Because the variance is \(\lambda\), the Standard Deviation is simply \(\sqrt{\lambda}\).

Why is this important?

In your exam, if you are told that a distribution is Poisson and the mean is 5, you automatically know the variance is also 5. If a question shows you data where the mean and variance are very different, it’s a clue that the Poisson distribution might not be a good model!

Common Mistake: Students often forget to square root the variance to find the standard deviation. Remember: \(\text{SD} = \sqrt{\text{Variance}}\).

4. Adding Independent Poisson Distributions (SB4)

What if you are watching two different things at once? For example, the number of emails you get (\(X\)) and the number of texts you get (\(Y\))?

If \(X\) and \(Y\) are independent Poisson variables:

If \(X \sim \text{Po}(\lambda)\) and \(Y \sim \text{Po}(\mu)\), then:
\(X + Y \sim \text{Po}(\lambda + \mu)\)

Simply put: You just add the means together!

Real-World Example

If you get an average of 2 emails per hour and 3 texts per hour, the total number of notifications you get per hour follows a Poisson distribution with a mean of \(2 + 3 = 5\).

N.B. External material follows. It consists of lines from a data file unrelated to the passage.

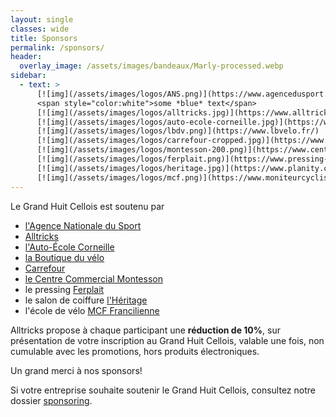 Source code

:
 ```yaml
---
layout: single
classes: wide
title: Sponsors
permalink: /sponsors/
header:
  overlay_image: /assets/images/bandeaux/Marly-processed.webp
sidebar:
  - text: >
      [![img](/assets/images/logos/ANS.png)](https://www.agencedusport.fr/)
      <span style="color:white">some *blue* text</span>
      [![img](/assets/images/logos/alltricks.jpg)](https://www.alltricks.fr/)
      [![img](/assets/images/logos/auto-ecole-corneille.jpg)](https://www.facebook.com/autoecolecorneilleconduite)
      [![img](/assets/images/logos/lbdv.png)](https://www.lbvelo.fr/)
      [![img](/assets/images/logos/carrefour-cropped.jpg)](https://www.carrefour.fr/)
      [![img](/assets/images/logos/montesson-200.png)](https://www.centre-commercial.fr/carrefour-montesson/boutiques/)
      [![img](/assets/images/logos/ferplait.png)](https://www.pressing-fer-plait-yvelines.fr/)
      [![img](/assets/images/logos/heritage.jpg)](https://www.planity.com/lheritage-by-mg-anciennement-coiff-nous-78380-bougival)
      [![img](/assets/images/logos/mcf.png)](https://www.moniteurcycliste.com/)
---
```


Le Grand Huit Cellois est soutenu par
+ [l'Agence Nationale du Sport](https://www.agencedusport.fr/)
+ [Alltricks](https://www.alltricks.fr/)
+ [l'Auto-École Corneille](https://www.facebook.com/autoecolecorneilleconduite)
+ [la Boutique du vélo](https://www.lbvelo.fr/)
+ [Carrefour](https://www.carrefour.fr/)
+ [le Centre Commercial Montesson](https://www.centre-commercial.fr/carrefour-montesson/boutiques/)
+ le pressing [Ferplait](https://www.pressing-fer-plait-yvelines.fr/)
+ le salon de coiffure [l'Héritage](https://www.planity.com/lheritage-by-mg-anciennement-coiff-nous-78380-bougival)
+ l'école de vélo [MCF Francilienne](https://www.moniteurcycliste.com/)

Alltricks propose à chaque participant
une **réduction de 10%**,
sur présentation de votre inscription au Grand Huit Cellois,
valable une fois,
non cumulable avec les promotions,
hors produits électroniques.

Un grand merci à nos sponsors!

Si votre entreprise souhaite soutenir le Grand Huit Cellois,
consultez notre dossier [sponsoring](/assets/images/2025/sponsoring.pdf).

Key Takeaway: To combine independent Poisson events, just sum their average rates (\(\lambda\) values).

5. Hypothesis Testing with Poisson (SB5)

Sometimes we want to know if the average rate (\(\lambda\)) has changed. For example, has a new road safety campaign actually reduced the number of accidents?

Step-by-Step Hypothesis Test:

1. State the Hypotheses:
    \(H_0: \lambda = \text{old rate}\) (Nothing has changed)
    \(H_1: \lambda <, > \text{ or } \neq \text{old rate}\) (The rate has changed)
2. Assume \(H_0\) is true: Identify the distribution \(X \sim \text{Po}(\lambda)\).
3. Calculate the Probability: Find the probability of getting the observed value or more extreme.
    • If testing for a decrease: \(P(X \le \text{observed value})\)
    • If testing for an increase: \(P(X \ge \text{observed value})\)
4. Compare to the Significance Level: If your probability is less than the significance level (e.g., 0.05), the result is significant. 5. Write a Conclusion: "There is sufficient evidence to suggest that the rate of [context] has changed."

Important Tip for "Greater Than" Tests

When using a calculator or tables for \(P(X \ge k)\), remember that:
\(P(X \ge k) = 1 - P(X \le k - 1)\).
Example: The probability of getting 5 or more is 1 minus the probability of getting 4 or fewer.

Quick Review: Hypothesis testing checks if an observed result is "weird enough" to suggest the average rate has actually changed. Always include the context of the question in your final answer!